■ **PROBLEM DESCRIPTION**
Once the pictures are set aside, reproduce the remaining data exactly.

= = = =

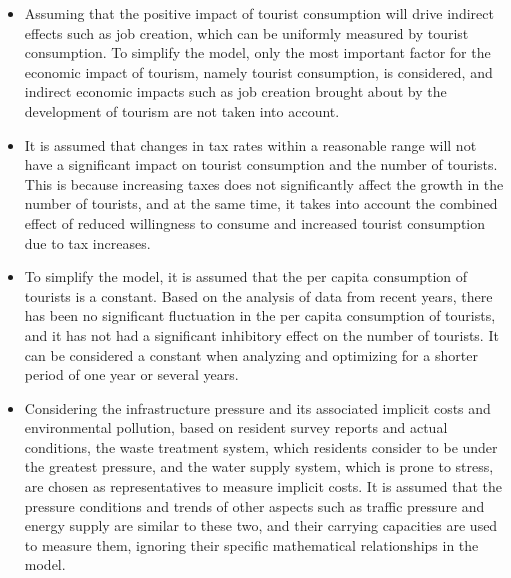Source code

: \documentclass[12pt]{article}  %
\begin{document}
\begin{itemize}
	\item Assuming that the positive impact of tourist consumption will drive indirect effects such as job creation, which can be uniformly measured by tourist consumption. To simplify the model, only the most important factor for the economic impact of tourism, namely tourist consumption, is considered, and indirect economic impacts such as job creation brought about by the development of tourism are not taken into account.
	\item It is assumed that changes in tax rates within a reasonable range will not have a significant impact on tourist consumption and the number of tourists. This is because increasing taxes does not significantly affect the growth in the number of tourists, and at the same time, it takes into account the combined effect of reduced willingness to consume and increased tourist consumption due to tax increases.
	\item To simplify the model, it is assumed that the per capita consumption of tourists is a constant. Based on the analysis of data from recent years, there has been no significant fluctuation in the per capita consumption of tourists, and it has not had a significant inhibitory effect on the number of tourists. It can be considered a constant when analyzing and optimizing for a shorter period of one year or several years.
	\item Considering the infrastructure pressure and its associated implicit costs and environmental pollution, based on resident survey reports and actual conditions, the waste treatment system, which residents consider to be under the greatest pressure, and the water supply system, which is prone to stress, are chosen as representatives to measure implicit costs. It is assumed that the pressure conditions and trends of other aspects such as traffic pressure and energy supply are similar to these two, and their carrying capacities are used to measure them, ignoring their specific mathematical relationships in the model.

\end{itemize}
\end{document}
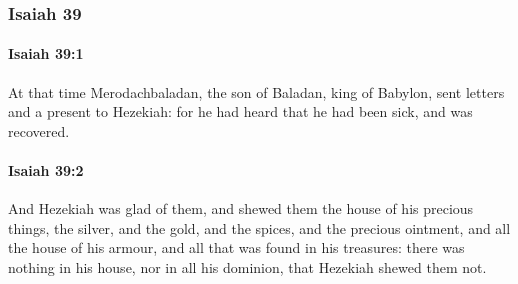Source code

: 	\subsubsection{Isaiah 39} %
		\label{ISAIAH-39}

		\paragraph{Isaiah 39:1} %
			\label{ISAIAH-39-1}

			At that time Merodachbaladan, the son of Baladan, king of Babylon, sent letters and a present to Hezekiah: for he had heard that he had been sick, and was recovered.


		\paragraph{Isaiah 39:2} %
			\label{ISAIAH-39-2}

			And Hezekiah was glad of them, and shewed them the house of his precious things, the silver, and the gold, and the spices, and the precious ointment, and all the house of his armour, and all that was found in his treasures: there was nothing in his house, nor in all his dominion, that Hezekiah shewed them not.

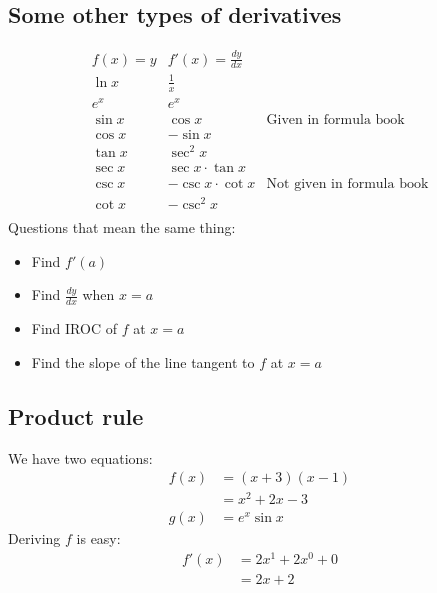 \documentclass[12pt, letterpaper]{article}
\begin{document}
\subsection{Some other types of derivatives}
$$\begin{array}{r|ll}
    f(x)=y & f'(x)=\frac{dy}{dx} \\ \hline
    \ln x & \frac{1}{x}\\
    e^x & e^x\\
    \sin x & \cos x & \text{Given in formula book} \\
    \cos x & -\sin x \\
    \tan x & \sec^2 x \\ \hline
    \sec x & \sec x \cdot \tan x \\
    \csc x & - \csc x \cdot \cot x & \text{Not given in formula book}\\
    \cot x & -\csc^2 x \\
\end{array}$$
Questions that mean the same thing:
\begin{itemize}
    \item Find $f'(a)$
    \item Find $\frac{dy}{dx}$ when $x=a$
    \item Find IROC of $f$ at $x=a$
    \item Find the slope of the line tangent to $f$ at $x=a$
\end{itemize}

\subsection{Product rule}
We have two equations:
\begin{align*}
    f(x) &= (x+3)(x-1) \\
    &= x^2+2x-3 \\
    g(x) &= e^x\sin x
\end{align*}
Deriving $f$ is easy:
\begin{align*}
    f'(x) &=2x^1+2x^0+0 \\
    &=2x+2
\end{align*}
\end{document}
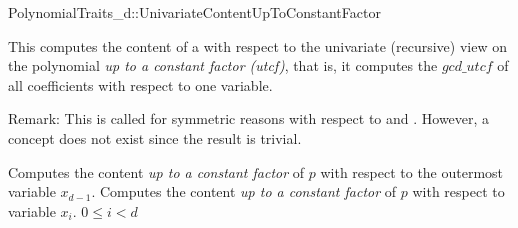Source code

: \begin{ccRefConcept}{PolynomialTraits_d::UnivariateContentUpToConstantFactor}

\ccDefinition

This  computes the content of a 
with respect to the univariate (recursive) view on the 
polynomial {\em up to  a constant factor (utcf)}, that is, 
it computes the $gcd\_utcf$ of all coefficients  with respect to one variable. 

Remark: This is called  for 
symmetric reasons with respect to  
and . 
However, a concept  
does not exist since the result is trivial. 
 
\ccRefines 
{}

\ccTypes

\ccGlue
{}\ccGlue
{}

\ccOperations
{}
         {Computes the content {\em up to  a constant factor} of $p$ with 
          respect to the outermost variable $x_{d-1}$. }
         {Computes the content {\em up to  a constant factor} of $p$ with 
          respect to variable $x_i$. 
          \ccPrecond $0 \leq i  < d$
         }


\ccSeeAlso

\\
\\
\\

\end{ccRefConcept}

= = = =

■ **PROBLEM SOLUTION**
Source code

: \documentclass[12pt]{article}  %
\begin{document}
\begin{itemize}
	\item Assuming that the positive impact of tourist consumption will drive indirect effects such as job creation, which can be uniformly measured by tourist consumption. To simplify the model, only the most important factor for the economic impact of tourism, namely tourist consumption, is considered, and indirect economic impacts such as job creation brought about by the development of tourism are not taken into account.
	\item It is assumed that changes in tax rates within a reasonable range will not have a significant impact on tourist consumption and the number of tourists. This is because increasing taxes does not significantly affect the growth in the number of tourists, and at the same time, it takes into account the combined effect of reduced willingness to consume and increased tourist consumption due to tax increases.
	\item To simplify the model, it is assumed that the per capita consumption of tourists is a constant. Based on the analysis of data from recent years, there has been no significant fluctuation in the per capita consumption of tourists, and it has not had a significant inhibitory effect on the number of tourists. It can be considered a constant when analyzing and optimizing for a shorter period of one year or several years.
	\item Considering the infrastructure pressure and its associated implicit costs and environmental pollution, based on resident survey reports and actual conditions, the waste treatment system, which residents consider to be under the greatest pressure, and the water supply system, which is prone to stress, are chosen as representatives to measure implicit costs. It is assumed that the pressure conditions and trends of other aspects such as traffic pressure and energy supply are similar to these two, and their carrying capacities are used to measure them, ignoring their specific mathematical relationships in the model.

\end{itemize}
\end{document}
Source code

: 	\subsubsection{Isaiah 39} %
		\label{ISAIAH-39}

		\paragraph{Isaiah 39:1} %
			\label{ISAIAH-39-1}

			At that time Merodachbaladan, the son of Baladan, king of Babylon, sent letters and a present to Hezekiah: for he had heard that he had been sick, and was recovered.


		\paragraph{Isaiah 39:2} %
			\label{ISAIAH-39-2}

			And Hezekiah was glad of them, and shewed them the house of his precious things, the silver, and the gold, and the spices, and the precious ointment, and all the house of his armour, and all that was found in his treasures: there was nothing in his house, nor in all his dominion, that Hezekiah shewed them not.

 \documentclass[12pt, letterpaper]{article}
\begin{document}
\subsection{Some other types of derivatives}
$$\begin{array}{r|ll}
    f(x)=y & f'(x)=\frac{dy}{dx} \\ \hline
    \ln x & \frac{1}{x}\\
    e^x & e^x\\
    \sin x & \cos x & \text{Given in formula book} \\
    \cos x & -\sin x \\
    \tan x & \sec^2 x \\ \hline
    \sec x & \sec x \cdot \tan x \\
    \csc x & - \csc x \cdot \cot x & \text{Not given in formula book}\\
    \cot x & -\csc^2 x \\
\end{array}$$
Questions that mean the same thing:
\begin{itemize}
    \item Find $f'(a)$
    \item Find $\frac{dy}{dx}$ when $x=a$
    \item Find IROC of $f$ at $x=a$
    \item Find the slope of the line tangent to $f$ at $x=a$
\end{itemize}

\subsection{Product rule}
We have two equations:
\begin{align*}
    f(x) &= (x+3)(x-1) \\
    &= x^2+2x-3 \\
    g(x) &= e^x\sin x
\end{align*}
Deriving $f$ is easy:
\begin{align*}
    f'(x) &=2x^1+2x^0+0 \\
    &=2x+2
\end{align*}
\end{document}
Source code

: \begin{ccRefConcept}{PolynomialTraits_d::UnivariateContentUpToConstantFactor}

\ccDefinition

This  computes the content of a 
with respect to the univariate (recursive) view on the 
polynomial {\em up to  a constant factor (utcf)}, that is, 
it computes the $gcd\_utcf$ of all coefficients  with respect to one variable. 

Remark: This is called  for 
symmetric reasons with respect to  
and . 
However, a concept  
does not exist since the result is trivial. 
 
\ccRefines 
{}

\ccTypes

\ccGlue
{}\ccGlue
{}

\ccOperations
{}
         {Computes the content {\em up to  a constant factor} of $p$ with 
          respect to the outermost variable $x_{d-1}$. }
         {Computes the content {\em up to  a constant factor} of $p$ with 
          respect to variable $x_i$. 
          \ccPrecond $0 \leq i  < d$
         }


\ccSeeAlso

\\
\\
\\

\end{ccRefConcept}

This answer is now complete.